Ela conta, com orgulho, um episódio em que Marighella chegou em casa e a viu passando roupa. “Ele olhou e disse: ‘Clara, não passe roupa quando eu não estiver em casa’. E eu perguntei: por quê, se você não sabe passar?’ E ele respondeu: ‘como eu não sei passar, você passa e eu fico lendo para você em voz alta, para você ouvir’. Quer dizer, enquanto eu ia passando, ia tomando conhecimento do material que eu queria ler. Qual o marido que faz isso? Nisso daí ele foi inédito”, ri.
Clara diz que a única vez que viu Marighella chorar foi durante uma reunião da direção nacional do PCB, quando Diógenes Arruda Câmara voltou de viagem da União das Repúblicas Socialistas Soviéticas (URSS) e confirmou que eram verdadeiras as denúncias contra o regime feitas pelo então primeiro-secretário do Partido Comunista da União Soviética, Nikita Khruschev.
Em seu famoso discurso durante o 20º Congresso dos PCs, em 1956, Khruschev denunciou os crimes cometidos por Joseph Stalin contra a população e seus opositores, abalando toda a militância comunista internacional.
Clara nunca fez parte da direção nacional do PCB, mas assistiu a reunião porque, como taquígrifa, foi chamada para fazer a ata. “Era como se tivesse ruído um prédio inteiro, pois ficou provado que eles tinham cometido muitas barbaridades”, conta. Na ocasião, ela assistiu aos discursos de Jorge Amado e Agildo Barata, que posteriormente sairiam do partido. E também de Marighella, que defendeu a reorganização do trabalho partidário.
O exílio em Cuba
Viúva de Mariguella, perseguida e com os direitos civis cassados pela última ditadura militar, Clara decidiu que não podia mais continuar no país. Foi para Cuba, onde passou nove anos e só voltou com a anistia. Cuba mudou, conforme relata a militante, mas proporcionou no seu exílio muitas surpresas positivas como a da faxineira que conheceu durante uma internação em um hospital, com nove filhos, todos estudantes na União Soviética. Ou a da garota que guiava uma delegação por uma creche cubana e apontava, com orgulho, os brinquedos que seriam doados às crianças do Vietnã. Ou ainda sobre a livreta que proporciona uma divisão igual dos alimentos entre todos habitantes da ilha, que vivia com constantes problemas de escassez.
De volta ao Brasil
Clara voltou ao Brasil com a Lei da Anistia, de agosto de 1979, depois de ameaçar denunciar o descumprimento da norma pelo governo brasileiro, que proibia a liberação de um passaporte no nome dela pela embaixada do Panamá. Chegou ao país com um salvo-conduto e, para não ser presa, foi auxiliada pelo advogado Idibal Pivetta. Logo reconheceu no PT uma expressão da força política dos movimentos sociais na época e se filiou.

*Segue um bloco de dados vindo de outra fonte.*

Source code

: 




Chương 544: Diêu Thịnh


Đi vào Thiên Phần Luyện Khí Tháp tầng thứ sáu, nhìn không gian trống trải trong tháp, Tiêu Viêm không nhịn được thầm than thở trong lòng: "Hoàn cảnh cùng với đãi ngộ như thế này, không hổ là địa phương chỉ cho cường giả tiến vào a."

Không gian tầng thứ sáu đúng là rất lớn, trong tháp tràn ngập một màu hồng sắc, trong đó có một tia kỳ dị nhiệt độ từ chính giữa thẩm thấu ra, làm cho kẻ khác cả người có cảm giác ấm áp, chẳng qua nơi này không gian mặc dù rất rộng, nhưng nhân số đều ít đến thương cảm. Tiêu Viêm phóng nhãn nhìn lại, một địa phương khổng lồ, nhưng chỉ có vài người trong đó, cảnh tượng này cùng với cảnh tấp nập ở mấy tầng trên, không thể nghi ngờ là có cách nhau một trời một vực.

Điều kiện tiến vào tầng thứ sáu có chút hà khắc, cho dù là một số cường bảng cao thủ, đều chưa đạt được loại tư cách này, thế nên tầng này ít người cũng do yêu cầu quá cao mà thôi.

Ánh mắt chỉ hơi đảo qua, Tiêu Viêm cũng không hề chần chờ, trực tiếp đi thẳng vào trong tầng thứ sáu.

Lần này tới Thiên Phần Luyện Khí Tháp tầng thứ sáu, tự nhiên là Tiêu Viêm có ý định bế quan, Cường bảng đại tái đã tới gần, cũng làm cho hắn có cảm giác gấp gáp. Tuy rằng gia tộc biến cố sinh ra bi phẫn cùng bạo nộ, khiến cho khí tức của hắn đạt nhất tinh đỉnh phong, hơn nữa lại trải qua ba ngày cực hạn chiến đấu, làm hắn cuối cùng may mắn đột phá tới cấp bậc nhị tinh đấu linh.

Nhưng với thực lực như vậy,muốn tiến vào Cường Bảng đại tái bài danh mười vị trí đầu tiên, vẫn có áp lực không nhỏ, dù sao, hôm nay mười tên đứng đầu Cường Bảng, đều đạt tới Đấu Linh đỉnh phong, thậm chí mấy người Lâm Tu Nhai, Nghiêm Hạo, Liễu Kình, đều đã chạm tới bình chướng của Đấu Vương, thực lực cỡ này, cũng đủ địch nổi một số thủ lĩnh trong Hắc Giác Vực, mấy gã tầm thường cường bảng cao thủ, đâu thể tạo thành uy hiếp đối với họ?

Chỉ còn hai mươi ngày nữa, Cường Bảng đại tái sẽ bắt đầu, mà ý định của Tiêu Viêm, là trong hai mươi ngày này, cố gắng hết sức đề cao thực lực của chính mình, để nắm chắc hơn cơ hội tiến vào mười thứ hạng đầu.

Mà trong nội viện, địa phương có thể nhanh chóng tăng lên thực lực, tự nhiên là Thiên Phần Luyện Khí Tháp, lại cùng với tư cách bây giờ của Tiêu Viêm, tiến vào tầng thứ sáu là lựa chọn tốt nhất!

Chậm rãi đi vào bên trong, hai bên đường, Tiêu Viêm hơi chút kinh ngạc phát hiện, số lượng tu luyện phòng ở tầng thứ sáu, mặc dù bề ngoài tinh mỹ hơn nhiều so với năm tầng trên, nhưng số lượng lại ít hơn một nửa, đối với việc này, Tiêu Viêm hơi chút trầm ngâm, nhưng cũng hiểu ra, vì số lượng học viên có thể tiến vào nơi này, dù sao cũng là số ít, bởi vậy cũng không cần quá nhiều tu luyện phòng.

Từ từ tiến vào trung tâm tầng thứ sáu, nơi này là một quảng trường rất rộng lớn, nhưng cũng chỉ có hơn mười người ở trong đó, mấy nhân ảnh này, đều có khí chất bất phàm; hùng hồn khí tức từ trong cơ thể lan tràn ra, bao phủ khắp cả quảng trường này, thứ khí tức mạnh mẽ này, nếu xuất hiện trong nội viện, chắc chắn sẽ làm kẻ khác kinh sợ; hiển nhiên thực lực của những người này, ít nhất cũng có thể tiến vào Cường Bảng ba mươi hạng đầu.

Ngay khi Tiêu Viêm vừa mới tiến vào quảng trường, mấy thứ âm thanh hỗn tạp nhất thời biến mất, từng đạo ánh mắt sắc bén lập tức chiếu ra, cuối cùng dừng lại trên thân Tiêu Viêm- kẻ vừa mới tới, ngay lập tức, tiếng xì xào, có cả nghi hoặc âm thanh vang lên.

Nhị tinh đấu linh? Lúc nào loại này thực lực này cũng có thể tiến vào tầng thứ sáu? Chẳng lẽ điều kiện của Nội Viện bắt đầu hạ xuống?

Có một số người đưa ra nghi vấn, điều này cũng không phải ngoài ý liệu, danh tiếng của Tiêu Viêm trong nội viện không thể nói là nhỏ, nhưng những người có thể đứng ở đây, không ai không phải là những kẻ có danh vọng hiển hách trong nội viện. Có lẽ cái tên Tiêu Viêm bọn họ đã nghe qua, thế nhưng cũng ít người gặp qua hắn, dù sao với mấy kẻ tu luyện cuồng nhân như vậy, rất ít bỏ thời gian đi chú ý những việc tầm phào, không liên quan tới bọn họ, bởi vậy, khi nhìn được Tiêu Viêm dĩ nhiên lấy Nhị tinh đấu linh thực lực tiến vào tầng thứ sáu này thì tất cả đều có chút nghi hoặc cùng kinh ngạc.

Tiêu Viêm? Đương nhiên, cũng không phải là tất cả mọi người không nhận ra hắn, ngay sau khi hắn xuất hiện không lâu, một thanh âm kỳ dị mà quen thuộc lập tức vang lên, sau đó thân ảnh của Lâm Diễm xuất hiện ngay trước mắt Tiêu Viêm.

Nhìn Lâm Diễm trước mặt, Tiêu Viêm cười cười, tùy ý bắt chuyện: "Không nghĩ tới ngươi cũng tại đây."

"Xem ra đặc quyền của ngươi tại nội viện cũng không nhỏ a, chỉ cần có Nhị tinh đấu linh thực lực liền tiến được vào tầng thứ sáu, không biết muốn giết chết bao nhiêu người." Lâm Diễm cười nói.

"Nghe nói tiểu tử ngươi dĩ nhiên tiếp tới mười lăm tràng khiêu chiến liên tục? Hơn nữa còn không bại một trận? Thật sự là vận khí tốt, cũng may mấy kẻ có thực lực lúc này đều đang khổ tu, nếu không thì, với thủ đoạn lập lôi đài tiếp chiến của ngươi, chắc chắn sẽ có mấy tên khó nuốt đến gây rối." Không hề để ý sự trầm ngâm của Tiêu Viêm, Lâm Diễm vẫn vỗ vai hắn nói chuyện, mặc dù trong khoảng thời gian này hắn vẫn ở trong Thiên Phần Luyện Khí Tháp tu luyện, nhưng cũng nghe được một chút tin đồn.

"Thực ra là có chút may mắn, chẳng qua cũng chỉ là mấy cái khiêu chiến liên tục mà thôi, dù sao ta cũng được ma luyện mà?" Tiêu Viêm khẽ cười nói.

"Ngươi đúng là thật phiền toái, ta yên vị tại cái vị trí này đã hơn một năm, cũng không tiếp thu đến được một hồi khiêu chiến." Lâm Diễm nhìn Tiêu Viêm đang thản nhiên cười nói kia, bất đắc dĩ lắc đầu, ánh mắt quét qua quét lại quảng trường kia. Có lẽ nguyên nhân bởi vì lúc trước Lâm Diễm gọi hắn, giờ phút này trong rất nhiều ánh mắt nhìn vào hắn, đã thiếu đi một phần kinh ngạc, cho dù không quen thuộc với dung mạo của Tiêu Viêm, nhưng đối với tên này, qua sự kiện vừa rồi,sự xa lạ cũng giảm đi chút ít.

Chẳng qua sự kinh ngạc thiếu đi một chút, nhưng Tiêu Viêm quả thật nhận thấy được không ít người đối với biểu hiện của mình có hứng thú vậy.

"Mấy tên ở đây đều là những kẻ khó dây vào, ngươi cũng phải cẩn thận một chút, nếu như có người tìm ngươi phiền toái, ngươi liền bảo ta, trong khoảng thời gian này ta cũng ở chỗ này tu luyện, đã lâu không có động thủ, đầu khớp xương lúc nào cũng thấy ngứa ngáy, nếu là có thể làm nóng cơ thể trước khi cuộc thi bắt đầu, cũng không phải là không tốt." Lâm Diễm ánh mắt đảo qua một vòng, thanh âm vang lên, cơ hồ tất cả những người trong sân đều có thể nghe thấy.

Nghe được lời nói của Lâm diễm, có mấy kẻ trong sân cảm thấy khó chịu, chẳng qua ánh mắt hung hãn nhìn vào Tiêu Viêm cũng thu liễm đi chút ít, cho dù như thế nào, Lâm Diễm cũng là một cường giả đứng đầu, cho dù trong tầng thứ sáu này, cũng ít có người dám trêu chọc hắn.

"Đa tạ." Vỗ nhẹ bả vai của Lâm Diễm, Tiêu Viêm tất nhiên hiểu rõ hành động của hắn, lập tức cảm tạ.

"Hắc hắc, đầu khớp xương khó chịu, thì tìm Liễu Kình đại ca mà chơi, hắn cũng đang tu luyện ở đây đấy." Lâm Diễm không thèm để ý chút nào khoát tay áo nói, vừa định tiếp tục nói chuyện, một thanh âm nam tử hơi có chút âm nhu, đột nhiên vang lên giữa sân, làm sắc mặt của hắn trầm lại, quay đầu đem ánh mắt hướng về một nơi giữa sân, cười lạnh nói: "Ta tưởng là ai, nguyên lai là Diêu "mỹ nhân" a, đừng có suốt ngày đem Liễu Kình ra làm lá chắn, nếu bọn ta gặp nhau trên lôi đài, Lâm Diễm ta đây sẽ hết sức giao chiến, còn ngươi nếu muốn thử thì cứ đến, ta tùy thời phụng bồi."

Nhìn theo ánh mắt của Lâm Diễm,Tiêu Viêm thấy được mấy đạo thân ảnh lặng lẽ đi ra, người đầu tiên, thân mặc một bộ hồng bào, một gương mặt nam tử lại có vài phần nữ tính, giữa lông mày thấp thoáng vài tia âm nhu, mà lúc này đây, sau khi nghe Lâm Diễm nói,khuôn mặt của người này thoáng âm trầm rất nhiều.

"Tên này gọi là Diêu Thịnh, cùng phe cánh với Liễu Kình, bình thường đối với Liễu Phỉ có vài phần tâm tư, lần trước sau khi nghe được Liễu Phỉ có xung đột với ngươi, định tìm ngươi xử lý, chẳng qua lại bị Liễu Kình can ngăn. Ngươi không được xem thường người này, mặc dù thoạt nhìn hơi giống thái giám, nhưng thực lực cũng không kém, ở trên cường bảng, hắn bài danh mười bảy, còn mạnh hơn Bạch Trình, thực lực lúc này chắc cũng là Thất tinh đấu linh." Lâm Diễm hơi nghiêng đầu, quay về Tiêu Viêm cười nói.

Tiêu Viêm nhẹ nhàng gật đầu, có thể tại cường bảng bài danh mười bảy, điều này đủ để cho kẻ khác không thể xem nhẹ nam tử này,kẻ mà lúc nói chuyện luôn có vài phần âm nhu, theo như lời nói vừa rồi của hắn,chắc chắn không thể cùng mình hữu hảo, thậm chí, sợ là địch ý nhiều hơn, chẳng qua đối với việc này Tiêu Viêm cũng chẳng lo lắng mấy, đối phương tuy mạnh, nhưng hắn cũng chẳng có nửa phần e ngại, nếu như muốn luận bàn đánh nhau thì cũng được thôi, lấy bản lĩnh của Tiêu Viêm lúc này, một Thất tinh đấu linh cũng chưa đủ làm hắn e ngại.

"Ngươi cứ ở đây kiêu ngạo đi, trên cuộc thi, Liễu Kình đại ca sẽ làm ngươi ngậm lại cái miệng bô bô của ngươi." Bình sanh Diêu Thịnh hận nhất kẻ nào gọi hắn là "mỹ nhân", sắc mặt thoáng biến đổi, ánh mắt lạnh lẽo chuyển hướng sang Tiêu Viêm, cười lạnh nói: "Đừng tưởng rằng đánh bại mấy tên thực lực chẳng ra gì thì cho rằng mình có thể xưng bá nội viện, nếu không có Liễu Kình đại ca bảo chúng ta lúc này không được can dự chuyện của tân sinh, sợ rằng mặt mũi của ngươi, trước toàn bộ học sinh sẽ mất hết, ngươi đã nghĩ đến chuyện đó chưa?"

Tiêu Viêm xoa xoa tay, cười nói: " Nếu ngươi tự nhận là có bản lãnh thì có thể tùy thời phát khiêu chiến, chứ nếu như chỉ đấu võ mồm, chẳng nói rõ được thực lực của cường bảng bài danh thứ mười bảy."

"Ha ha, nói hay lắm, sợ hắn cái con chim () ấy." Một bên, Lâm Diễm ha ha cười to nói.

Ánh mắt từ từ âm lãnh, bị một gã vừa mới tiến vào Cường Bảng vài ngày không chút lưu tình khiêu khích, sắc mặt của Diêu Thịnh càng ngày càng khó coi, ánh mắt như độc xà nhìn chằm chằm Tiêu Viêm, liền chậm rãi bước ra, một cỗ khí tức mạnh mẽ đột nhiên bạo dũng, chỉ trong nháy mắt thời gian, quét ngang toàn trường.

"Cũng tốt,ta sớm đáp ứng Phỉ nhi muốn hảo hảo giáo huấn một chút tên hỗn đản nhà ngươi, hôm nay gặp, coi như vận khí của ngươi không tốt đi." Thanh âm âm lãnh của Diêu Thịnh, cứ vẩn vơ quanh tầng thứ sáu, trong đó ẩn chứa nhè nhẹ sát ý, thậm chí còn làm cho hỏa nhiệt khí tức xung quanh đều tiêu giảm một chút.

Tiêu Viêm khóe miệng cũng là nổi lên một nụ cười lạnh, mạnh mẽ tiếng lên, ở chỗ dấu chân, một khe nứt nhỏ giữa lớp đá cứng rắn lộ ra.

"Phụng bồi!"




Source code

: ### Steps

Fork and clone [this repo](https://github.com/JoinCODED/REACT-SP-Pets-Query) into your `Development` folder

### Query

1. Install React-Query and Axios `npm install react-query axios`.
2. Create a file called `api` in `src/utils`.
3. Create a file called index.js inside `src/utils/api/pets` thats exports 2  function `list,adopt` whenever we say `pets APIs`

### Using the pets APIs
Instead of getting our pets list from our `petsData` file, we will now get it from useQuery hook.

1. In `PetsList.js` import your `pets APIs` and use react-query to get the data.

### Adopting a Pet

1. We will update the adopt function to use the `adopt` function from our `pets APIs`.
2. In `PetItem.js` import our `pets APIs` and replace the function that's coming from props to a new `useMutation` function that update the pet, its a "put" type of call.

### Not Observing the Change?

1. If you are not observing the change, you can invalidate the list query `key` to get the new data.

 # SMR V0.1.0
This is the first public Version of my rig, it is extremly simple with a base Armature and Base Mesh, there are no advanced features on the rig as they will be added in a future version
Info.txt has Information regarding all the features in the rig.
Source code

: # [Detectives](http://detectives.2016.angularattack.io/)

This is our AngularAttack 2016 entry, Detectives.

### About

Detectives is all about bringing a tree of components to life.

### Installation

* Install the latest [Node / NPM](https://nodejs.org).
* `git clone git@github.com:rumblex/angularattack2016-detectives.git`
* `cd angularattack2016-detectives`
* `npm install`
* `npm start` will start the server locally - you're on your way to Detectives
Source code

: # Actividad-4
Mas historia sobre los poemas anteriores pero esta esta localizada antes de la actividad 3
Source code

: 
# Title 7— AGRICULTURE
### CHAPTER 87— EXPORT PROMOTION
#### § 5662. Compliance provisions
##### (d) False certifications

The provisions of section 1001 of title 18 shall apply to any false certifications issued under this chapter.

Encontrou emprego numa empresa de engenharia como auxiliar de biblioteca, começou a fazer palestras e se vinculou à 1ª Secretaria de Mulheres do PT de São Paulo. A pedido das companheiras petistas, saiu como deputada federal e conseguiu 19 mil votos. Durante o governo da ex-prefeita Luiza Erundina (1989-1993), foi Secretária de Relações Internacionais.
Clara também esteve com chefes de Estado como a chilena Michelle Bachelet quando ainda era Ministra da Defesa, o cubano Fidel Castro, o sul-africano Nelson Mandela, além de ser próxima de Dilma Rousseff e Luiz Inácio Lula da Silva.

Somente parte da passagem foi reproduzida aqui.